General information
- Type: Hang glider
- National origin: United Kingdom
- Manufacturer: Offpiste Aviation Limited
- Designer: Bill Pain
- Status: Production completed

History
- Manufactured: mid-2000s

= Offpiste Discovery =

The Offpiste Discovery is a series of British high-wing, single or two-place, hang gliders that were designed by Bill Pain and produced by Colin Lark's company Offpiste Aviation Limited (Off The Beaten Track) of Dursley, Gloucestershire. Now out of production, when it was available the series of aircraft were supplied complete and ready-to-fly.

==Design and development==
The Discovery series was designed as a Super Floater glider, for fun, local flying and an emphasis on lightness of weight, ease of rigging and simple handling requirements. It is made from aluminum tubing, with the single-surface wing covered in Dacron sailcloth. All models were British Hang Gliding and Paragliding Association certified.

The series have been frequently used in conjunction with a powered harness, as powered hang gliders.

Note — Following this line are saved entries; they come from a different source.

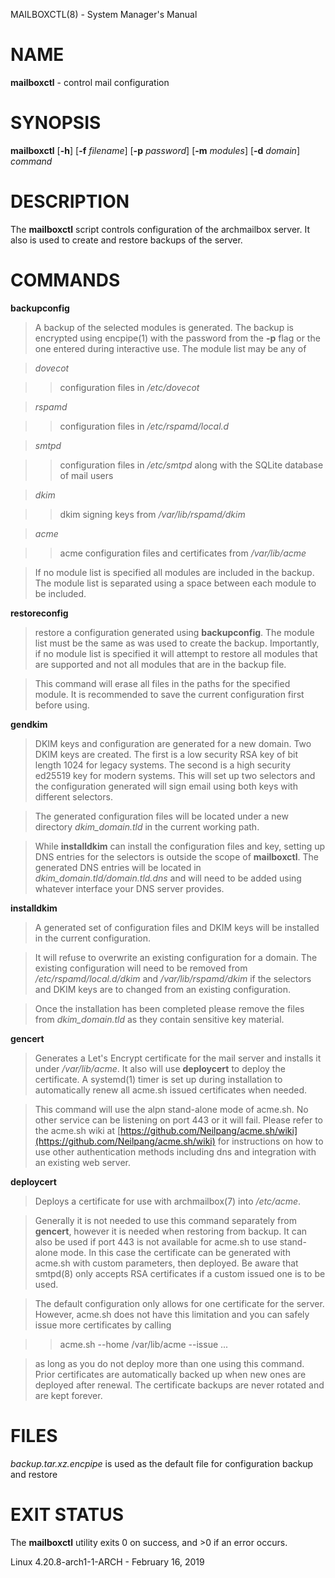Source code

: MAILBOXCTL(8) - System Manager's Manual

# NAME

**mailboxctl** - control mail configuration

# SYNOPSIS

**mailboxctl**
\[**-h**]
\[**-f**&nbsp;*filename*]
\[**-p**&nbsp;*password*]
\[**-m**&nbsp;*modules*]
\[**-d**&nbsp;*domain*]
*command*

# DESCRIPTION

The
**mailboxctl**
script controls configuration of the archmailbox server.
It also is used to create and restore backups of the server.

# COMMANDS

**backupconfig**

> A backup of the selected modules is generated.
> The backup is encrypted using
> encpipe(1)
> with the password from the
> **-p**
> flag or the one entered during interactive use.
> The module list may be any of

> *dovecot*

> > configuration files in
> > */etc/dovecot*

> *rspamd*

> > configuration files in
> > */etc/rspamd/local.d*

> *smtpd*

> > configuration files in
> > */etc/smtpd*
> > along with the SQLite database of mail users

> *dkim*

> > dkim signing keys from
> > */var/lib/rspamd/dkim*

> *acme*

> > acme configuration files and certificates from
> > */var/lib/acme*

> If no module list is specified all modules are included in the backup.
> The module list is separated using a space between each module to be included.

**restoreconfig**

> restore a configuration generated using
> **backupconfig**.
> The module list must be the same as was used to create the backup.
> Importantly, if no module list is specified it will attempt to restore
> all modules that are supported and not all modules that are in the backup file.

> This command will erase all files in the paths for the specified module.
> It is recommended to save the current configuration first before using.

**gendkim**

> DKIM keys and configuration are generated for a new domain.
> Two DKIM keys are created.
> The first is a low security RSA key of bit length 1024 for legacy systems.
> The second is a high security ed25519 key for modern systems.
> This will set up two selectors and the configuration generated will sign
> email using both keys with different selectors.

> The generated configuration files will be located under a new directory
> *dkim\_domain.tld*
> in the current working path.

> While
> **installdkim**
> can install the configuration files and key, setting up DNS entries for
> the selectors is outside the scope of
> **mailboxctl**.
> The generated DNS entries will be located in
> *dkim\_domain.tld/domain.tld.dns*
> and will need to be added using whatever interface your DNS server provides.

**installdkim**

> A generated set of configuration files and DKIM keys will be installed in
> the current configuration.

> It will refuse to overwrite an existing configuration for a domain.
> The existing configuration will need to be removed from
> */etc/rspamd/local.d/dkim*
> and
> */var/lib/rspamd/dkim*
> if the selectors and DKIM keys are to changed from an existing configuration.

> Once the installation has been completed please remove the files from
> *dkim\_domain.tld*
> as they contain sensitive key material.

**gencert**

> Generates a Let's Encrypt certificate for the mail server
> and installs it under
> */var/lib/acme*.
> It also will use
> **deploycert**
> to deploy the certificate.
> A
> systemd(1)
> timer is set up during installation to automatically renew
> all acme.sh issued certificates when needed.

> This command will use the alpn stand-alone mode of acme.sh.
> No other service can be listening on port 443 or it will fail.
> Please refer to the acme.sh wiki at
> [https://github.com/Neilpang/acme.sh/wiki](https://github.com/Neilpang/acme.sh/wiki)
> for instructions on how to use other authentication methods
> including dns and integration with an existing web server.

**deploycert**

> Deploys a certificate for use with
> archmailbox(7)
> into
> */etc/acme*.

> Generally it is not needed to use this command
> separately from
> **gencert**,
> however it is needed when restoring from backup.
> It can also be used if port 443 is not available for acme.sh
> to use stand-alone mode.
> In this case the certificate can be generated with acme.sh
> with custom parameters, then deployed.
> Be aware that
> smtpd(8)
> only accepts RSA certificates if a custom issued one is to
> be used.

> The default configuration only allows for one certificate
> for the server.
> However, acme.sh does not have this limitation and you
> can safely issue more certificates by calling

> > acme.sh --home /var/lib/acme --issue ...

> as long as you do not deploy more than one
> using this command.
> Prior certificates are automatically backed up when new
> ones are deployed after renewal.
> The certificate backups are never rotated and are kept forever.

# FILES

*backup.tar.xz.encpipe*
is used as the default file for configuration backup and restore

# EXIT STATUS

The **mailboxctl** utility exits&#160;0 on success, and&#160;&gt;0 if an error occurs.

Linux 4.20.8-arch1-1-ARCH - February 16, 2019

By the mid-2000s the series had become the best-selling hang gliders in the UK.

==Variants==
- Discovery 160
Small-sized model for lighter pilots. Its 9.14 m span wing is cable braced from a single kingpost. The nose angle is 125°, wing area is 14.8 m2 and the aspect ratio is 5.6:1. The pilot hook-in weight range is 55 to 89 kg.
- Discovery 195
Large-sized model for heavier pilots. Its 10.36 m span wing is cable braced from a single kingpost. The nose angle is 125°, wing area is 18.1 m2 and the aspect ratio is 5.6:1. The pilot hook-in weight range is 66 to 102 kg.
- Discovery 195S
Reinforced 195 model for much heavier pilots. Its 10.36 m span wing is cable braced from a single kingpost. The nose angle is 125°, wing area is 18.1 m2 and the aspect ratio is 5.6:1. The pilot hook-in weight range is 85 to 135 kg.
- Discovery Bi 210
Model for dual use. Its 10.7 m span wing is cable braced from a single kingpost. The nose angle is 125°, wing area is 19.6 m2 and the aspect ratio is 5.6:1. The pilot hook-in weight range is 114 to 178 kg.